The MFN policy, while bold, is not without controversy. The pharmaceutical industry, represented by PhRMA (Pharmaceutical Research and Manufacturers of America), has pushed back hard. Alex Schriver of PhRMA called the policy “government price-setting” and warned it would be “bad for American patients,” potentially reducing access to innovative treatments.
Industry representatives also argue that allowing foreign governments to influence U.S. drug prices could stifle investment in research and development. During Trump’s first term, a similar MFN rule was projected to save taxpayers $85 billion over seven years, though the policy was blocked by legal challenges and later reversed.

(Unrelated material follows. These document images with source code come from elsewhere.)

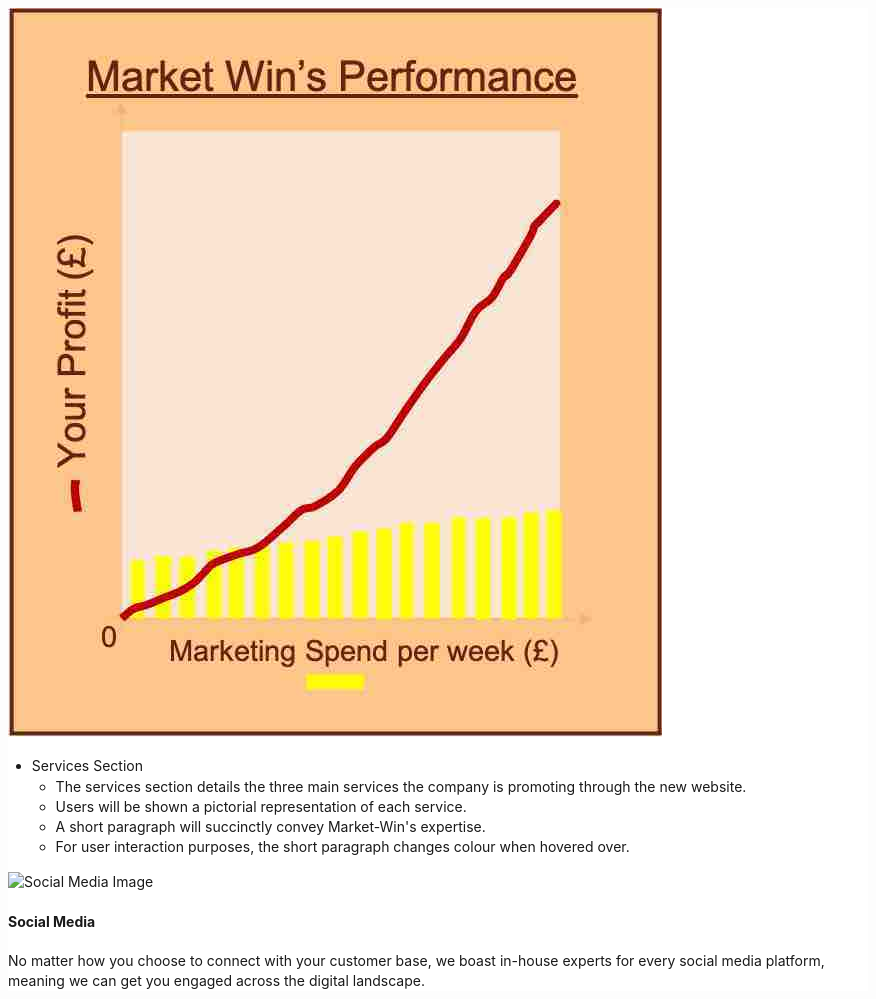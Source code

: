 ![The home section graph](assets/graph.jpeg)  

- Services Section
  - The services section details the three main services the company is promoting through the new website.
  - Users will be shown a pictorial representation of each service.
  - A short paragraph will succinctly convey Market-Win's expertise.
  - For user interaction purposes, the short paragraph changes colour when hovered over.

![Social Media Image](assets/socialmedia.jpeg)  
#### Social Media
No matter how you choose to connect with your customer base, we boast in-house experts for every social media platform, meaning we can get you engaged across the digital landscape.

The Biden administration had moved away from the MFN model, instead backing the Inflation Reduction Act (IRA), which authorized direct Medicare negotiations for select high-cost drugs. For example, under the IRA, the blood thinner Eliquis will have a negotiated price of $295 in 2026—still substantially higher than the $114 it costs in Sweden or the $20 it costs in Japan. In the U.S., Eliquis currently costs $606 for a month’s supply.

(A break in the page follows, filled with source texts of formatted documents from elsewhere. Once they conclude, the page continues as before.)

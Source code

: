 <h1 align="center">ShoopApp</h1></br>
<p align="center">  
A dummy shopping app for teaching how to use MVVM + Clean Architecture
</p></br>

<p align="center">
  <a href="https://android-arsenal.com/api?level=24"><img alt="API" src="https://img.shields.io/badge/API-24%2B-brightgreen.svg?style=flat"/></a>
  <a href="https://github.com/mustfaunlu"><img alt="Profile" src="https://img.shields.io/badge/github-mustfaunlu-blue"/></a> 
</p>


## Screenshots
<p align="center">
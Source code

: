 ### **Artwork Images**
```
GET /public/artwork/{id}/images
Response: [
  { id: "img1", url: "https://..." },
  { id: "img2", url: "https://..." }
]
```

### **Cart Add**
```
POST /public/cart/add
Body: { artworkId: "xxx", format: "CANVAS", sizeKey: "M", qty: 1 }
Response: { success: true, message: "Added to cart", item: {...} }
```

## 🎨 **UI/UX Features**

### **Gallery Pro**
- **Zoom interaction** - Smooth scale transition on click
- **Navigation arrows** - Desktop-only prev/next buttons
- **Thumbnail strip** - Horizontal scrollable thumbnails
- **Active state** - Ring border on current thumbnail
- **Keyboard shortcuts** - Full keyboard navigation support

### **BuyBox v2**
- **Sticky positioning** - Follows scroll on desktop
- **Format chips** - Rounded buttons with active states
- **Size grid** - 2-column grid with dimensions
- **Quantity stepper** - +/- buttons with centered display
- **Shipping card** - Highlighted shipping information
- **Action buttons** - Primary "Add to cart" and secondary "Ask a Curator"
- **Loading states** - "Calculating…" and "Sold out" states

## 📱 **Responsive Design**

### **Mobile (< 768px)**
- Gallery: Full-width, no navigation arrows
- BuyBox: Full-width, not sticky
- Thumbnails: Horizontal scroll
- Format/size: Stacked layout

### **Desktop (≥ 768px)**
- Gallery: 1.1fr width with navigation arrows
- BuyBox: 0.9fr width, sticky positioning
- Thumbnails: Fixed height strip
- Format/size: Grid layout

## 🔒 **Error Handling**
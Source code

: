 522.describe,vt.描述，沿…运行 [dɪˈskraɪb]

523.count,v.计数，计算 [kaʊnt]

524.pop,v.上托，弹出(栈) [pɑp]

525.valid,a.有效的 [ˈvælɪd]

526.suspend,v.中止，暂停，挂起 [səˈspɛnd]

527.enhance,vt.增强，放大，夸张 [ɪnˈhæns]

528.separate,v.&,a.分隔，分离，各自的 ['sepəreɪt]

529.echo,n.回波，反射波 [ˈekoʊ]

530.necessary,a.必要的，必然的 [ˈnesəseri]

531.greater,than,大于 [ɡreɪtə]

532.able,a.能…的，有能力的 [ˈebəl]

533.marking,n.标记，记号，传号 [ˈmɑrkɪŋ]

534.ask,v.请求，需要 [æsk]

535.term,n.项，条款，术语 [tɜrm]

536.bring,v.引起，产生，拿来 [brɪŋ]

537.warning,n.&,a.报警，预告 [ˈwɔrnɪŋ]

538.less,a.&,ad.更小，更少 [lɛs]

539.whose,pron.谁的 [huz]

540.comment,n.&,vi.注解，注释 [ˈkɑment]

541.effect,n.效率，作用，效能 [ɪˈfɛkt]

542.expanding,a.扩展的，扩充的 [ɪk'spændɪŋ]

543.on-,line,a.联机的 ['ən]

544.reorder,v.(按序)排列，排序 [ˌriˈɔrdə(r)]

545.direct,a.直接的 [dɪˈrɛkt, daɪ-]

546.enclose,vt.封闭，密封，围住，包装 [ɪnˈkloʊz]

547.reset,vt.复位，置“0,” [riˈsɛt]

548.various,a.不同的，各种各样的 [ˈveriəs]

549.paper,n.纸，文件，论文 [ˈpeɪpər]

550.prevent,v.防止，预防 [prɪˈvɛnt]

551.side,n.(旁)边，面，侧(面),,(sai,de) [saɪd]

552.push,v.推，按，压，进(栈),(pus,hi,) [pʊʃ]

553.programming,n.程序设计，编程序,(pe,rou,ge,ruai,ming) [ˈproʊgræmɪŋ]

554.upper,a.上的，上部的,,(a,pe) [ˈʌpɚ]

Trump’s renewed policy aims to close this gap further, though the logistics of implementing the promised 30% to 80% price cuts “almost immediately” remain unclear. A White House official, speaking anonymously, said the administration aims to “eclipse” the 22% savings achieved under the IRA’s first year, but provided no specifics.
Monday’s order builds on two recent healthcare-related executive orders signed by Trump in April and May 2025.

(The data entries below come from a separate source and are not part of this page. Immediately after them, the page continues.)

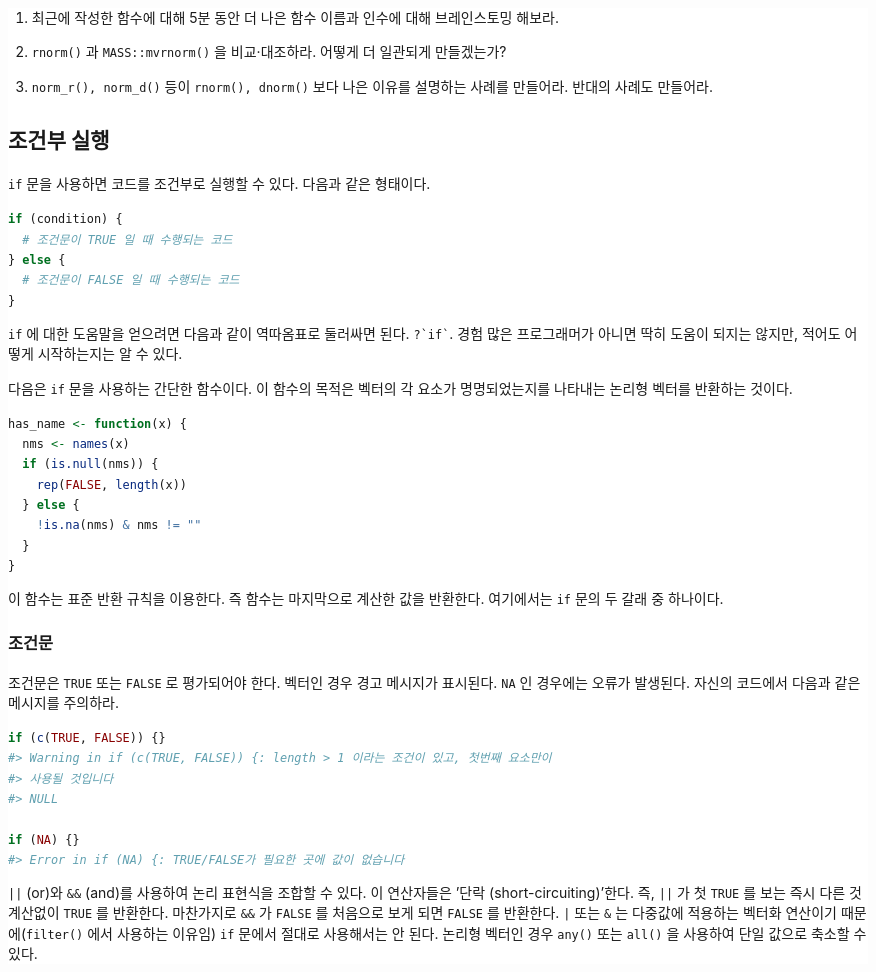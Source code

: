 1.  최근에 작성한 함수에 대해 5분 동안 더 나은 함수 이름과 인수에 대해 브레인스토밍 해보라. 

1. `rnorm()` 과 `MASS::mvrnorm()` 을 비교·대조하라. 어떻게 더 일관되게 만들겠는가? 

1. `norm_r(), norm_d()`  등이 `rnorm(), dnorm()` 보다 나은 이유를 설명하는 사례를 만들어라. 반대의 사례도 만들어라. 

## 조건부 실행

`if`  문을 사용하면 코드를 조건부로 실행할 수 있다. 다음과 같은 형태이다. 


```r
if (condition) {
  # 조건문이 TRUE 일 때 수행되는 코드  
} else {
  # 조건문이 FALSE 일 때 수행되는 코드 
}
```

`if` 에 대한 도움말을 얻으려면 다음과 같이 역따옴표로 둘러싸면 된다. `` ?`if` ``. 경험 많은 프로그래머가 아니면 딱히 도움이 되지는 않지만, 적어도 어떻게 시작하는지는 알 수 있다. 

다음은 `if` 문을 사용하는 간단한 함수이다. 이 함수의 목적은 벡터의 각 요소가 명명되었는지를 나타내는 논리형 벡터를 반환하는 것이다. 


```r
has_name <- function(x) {
  nms <- names(x)
  if (is.null(nms)) {
    rep(FALSE, length(x))
  } else {
    !is.na(nms) & nms != ""
  }
}
```

이 함수는 표준 반환 규칙을 이용한다. 즉 함수는 마지막으로 계산한 값을 반환한다. 여기에서는 `if`  문의 두 갈래 중 하나이다.

### 조건문

조건문은 `TRUE`  또는 `FALSE` 로 평가되어야 한다. 벡터인 경우 경고 메시지가 표시된다. `NA` 인 경우에는 오류가 발생된다. 자신의 코드에서 다음과 같은 메시지를 주의하라. 


```r
if (c(TRUE, FALSE)) {}
#> Warning in if (c(TRUE, FALSE)) {: length > 1 이라는 조건이 있고, 첫번째 요소만이
#> 사용될 것입니다
#> NULL

if (NA) {}
#> Error in if (NA) {: TRUE/FALSE가 필요한 곳에 값이 없습니다
```

`||` (or)와 `&&` (and)를 사용하여 논리 표현식을 조합할 수 있다. 이 연산자들은 ’단락 (short-circuiting)’한다. 즉, `||` 가 첫 `TRUE` 를 보는 즉시 다른 것 계산없이 `TRUE` 를 반환한다. 마찬가지로 `&&` 가 `FALSE` 를 처음으로 보게 되면 `FALSE` 를 반환한다. `|`  또는 `&` 는 다중값에 적용하는 벡터화 연산이기 때문에(`filter()` 에서 사용하는 이유임) `if`  문에서 절대로 사용해서는 안 된다. 논리형 벡터인 경우 `any()`  또는 `all()` 을 사용하여 단일 값으로 축소할 수 있다. 
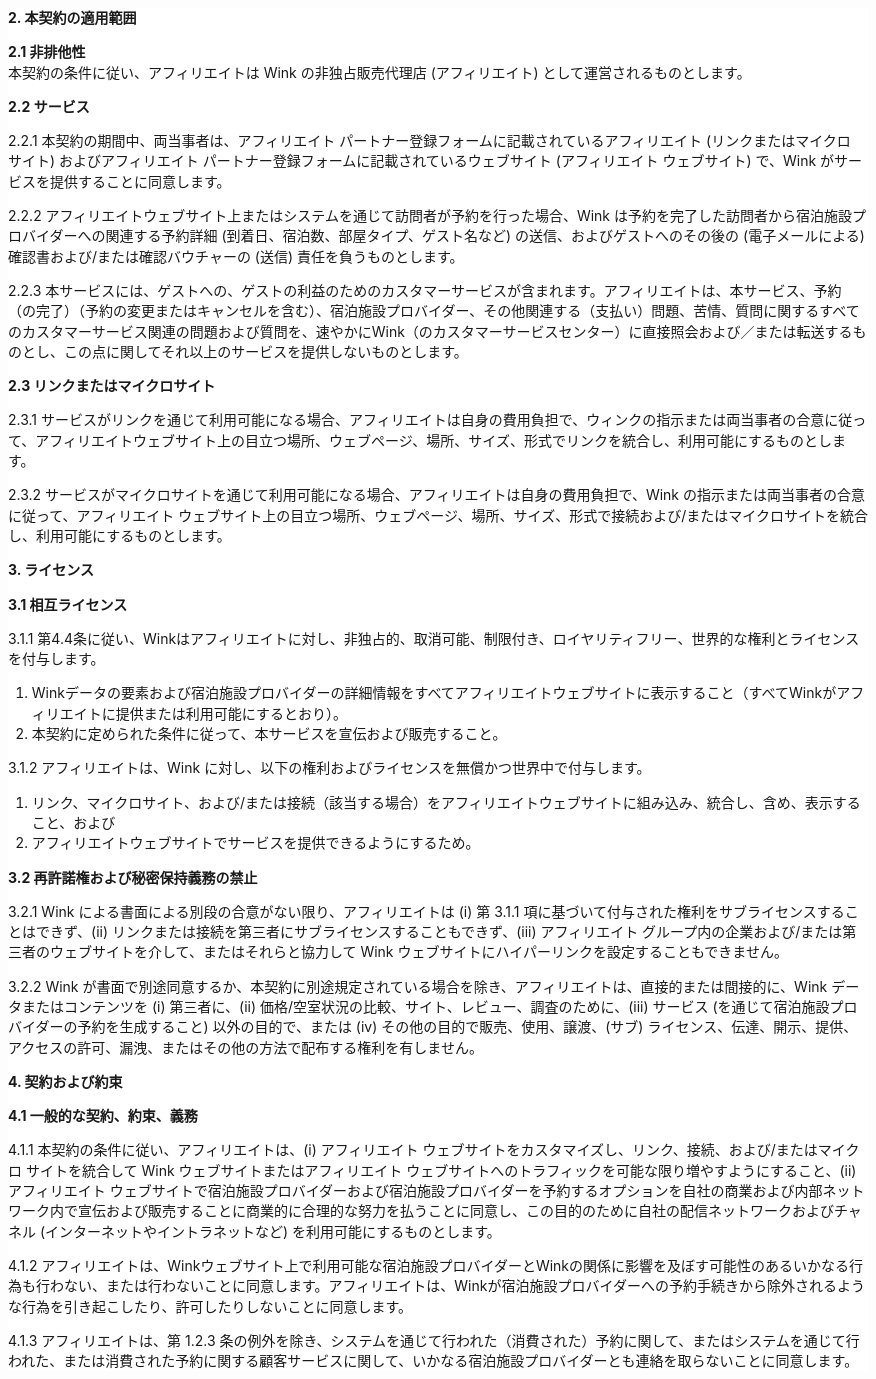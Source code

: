 **2. 本契約の適用範囲**

**2.1 非排他性**\
本契約の条件に従い、アフィリエイトは Wink の非独占販売代理店 (アフィリエイト) として運営されるものとします。

**2.2 サービス**

2.2.1 本契約の期間中、両当事者は、アフィリエイト パートナー登録フォームに記載されているアフィリエイト (リンクまたはマイクロ サイト) およびアフィリエイト パートナー登録フォームに記載されているウェブサイト (アフィリエイト ウェブサイト) で、Wink がサービスを提供することに同意します。

2.2.2 アフィリエイトウェブサイト上またはシステムを通じて訪問者が予約を行った場合、Wink は予約を完了した訪問者から宿泊施設プロバイダーへの関連する予約詳細 (到着日、宿泊数、部屋タイプ、ゲスト名など) の送信、およびゲストへのその後の (電子メールによる) 確認書および/または確認バウチャーの (送信) 責任を負うものとします。

2.2.3 本サービスには、ゲストへの、ゲストの利益のためのカスタマーサービスが含まれます。アフィリエイトは、本サービス、予約（の完了）（予約の変更またはキャンセルを含む）、宿泊施設プロバイダー、その他関連する（支払い）問題、苦情、質問に関するすべてのカスタマーサービス関連の問題および質問を、速やかにWink（のカスタマーサービスセンター）に直接照会および／または転送するものとし、この点に関してそれ以上のサービスを提供しないものとします。

**2.3 リンクまたはマイクロサイト**

2.3.1 サービスがリンクを通じて利用可能になる場合、アフィリエイトは自身の費用負担で、ウィンクの指示または両当事者の合意に従って、アフィリエイトウェブサイト上の目立つ場所、ウェブページ、場所、サイズ、形式でリンクを統合し、利用可能にするものとします。

2.3.2 サービスがマイクロサイトを通じて利用可能になる場合、アフィリエイトは自身の費用負担で、Wink の指示または両当事者の合意に従って、アフィリエイト ウェブサイト上の目立つ場所、ウェブページ、場所、サイズ、形式で接続および/またはマイクロサイトを統合し、利用可能にするものとします。

**3. ライセンス**

**3.1 相互ライセンス**

3.1.1 第4.4条に従い、Winkはアフィリエイトに対し、非独占的、取消可能、制限付き、ロイヤリティフリー、世界的な権利とライセンスを付与します。

1. Winkデータの要素および宿泊施設プロバイダーの詳細情報をすべてアフィリエイトウェブサイトに表示すること（すべてWinkがアフィリエイトに提供または利用可能にするとおり）。
2. 本契約に定められた条件に従って、本サービスを宣伝および販売すること。

3.1.2 アフィリエイトは、Wink に対し、以下の権利およびライセンスを無償かつ世界中で付与します。

1. リンク、マイクロサイト、および/または接続（該当する場合）をアフィリエイトウェブサイトに組み込み、統合し、含め、表示すること、および
2. アフィリエイトウェブサイトでサービスを提供できるようにするため。

**3.2 再許諾権および秘密保持義務の禁止**

3.2.1 Wink による書面による別段の合意がない限り、アフィリエイトは (i) 第 3.1.1 項に基づいて付与された権利をサブライセンスすることはできず、(ii) リンクまたは接続を第三者にサブライセンスすることもできず、(iii) アフィリエイト グループ内の企業および/または第三者のウェブサイトを介して、またはそれらと協力して Wink ウェブサイトにハイパーリンクを設定することもできません。

3.2.2 Wink が書面で別途同意するか、本契約に別途規定されている場合を除き、アフィリエイトは、直接的または間接的に、Wink データまたはコンテンツを (i) 第三者に、(ii) 価格/空室状況の比較、サイト、レビュー、調査のために、(iii) サービス (を通じて宿泊施設プロバイダーの予約を生成すること) 以外の目的で、または (iv) その他の目的で販売、使用、譲渡、(サブ) ライセンス、伝達、開示、提供、アクセスの許可、漏洩、またはその他の方法で配布する権利を有しません。

**4. 契約および約束**

**4.1 一般的な契約、約束、義務**

4.1.1 本契約の条件に従い、アフィリエイトは、(i) アフィリエイト ウェブサイトをカスタマイズし、リンク、接続、および/またはマイクロ サイトを統合して Wink ウェブサイトまたはアフィリエイト ウェブサイトへのトラフィックを可能な限り増やすようにすること、(ii) アフィリエイト ウェブサイトで宿泊施設プロバイダーおよび宿泊施設プロバイダーを予約するオプションを自社の商業および内部ネットワーク内で宣伝および販売することに商業的に合理的な努力を払うことに同意し、この目的のために自社の配信ネットワークおよびチャネル (インターネットやイントラネットなど) を利用可能にするものとします。

4.1.2 アフィリエイトは、Winkウェブサイト上で利用可能な宿泊施設プロバイダーとWinkの関係に影響を及ぼす可能性のあるいかなる行為も行わない、または行わないことに同意します。アフィリエイトは、Winkが宿泊施設プロバイダーへの予約手続きから除外されるような行為を引き起こしたり、許可したりしないことに同意します。

4.1.3 アフィリエイトは、第 1.2.3 条の例外を除き、システムを通じて行われた（消費された）予約に関して、またはシステムを通じて行われた、または消費された予約に関する顧客サービスに関して、いかなる宿泊施設プロバイダーとも連絡を取らないことに同意します。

On April 15, Trump signed an order enhancing the Medicare Drug Price Negotiation Program, aligning Medicare payments with hospital acquisition costs and standardizing prices for drugs like cancer treatments. This order projected savings of up to 60% and provided discounts for low-income patients, with insulin priced as low as 3 cents and injectable epinephrine at $15.
On May 5, he signed a separate order to strengthen domestic pharmaceutical manufacturing, streamlining FDA approvals for U.S.-based production and increasing oversight of foreign facilities. That policy aims to reduce dependence on imported drugs while complementing cost-cutting efforts.
Reaction to the executive order has been mixed. Supporters, including some conservative commentators, view the MFN policy as a long-overdue response to what they describe as pharmaceutical price gouging. “Big Pharma’s lobbying of Washington DC has long allowed them to price gouge,” wrote American political activist and author Charlie Kirk, calling the policy a bold consumer protection move.

Still, skeptics question whether such sweeping promises can be fulfilled without congressional support or changes to the IRA negotiation framework.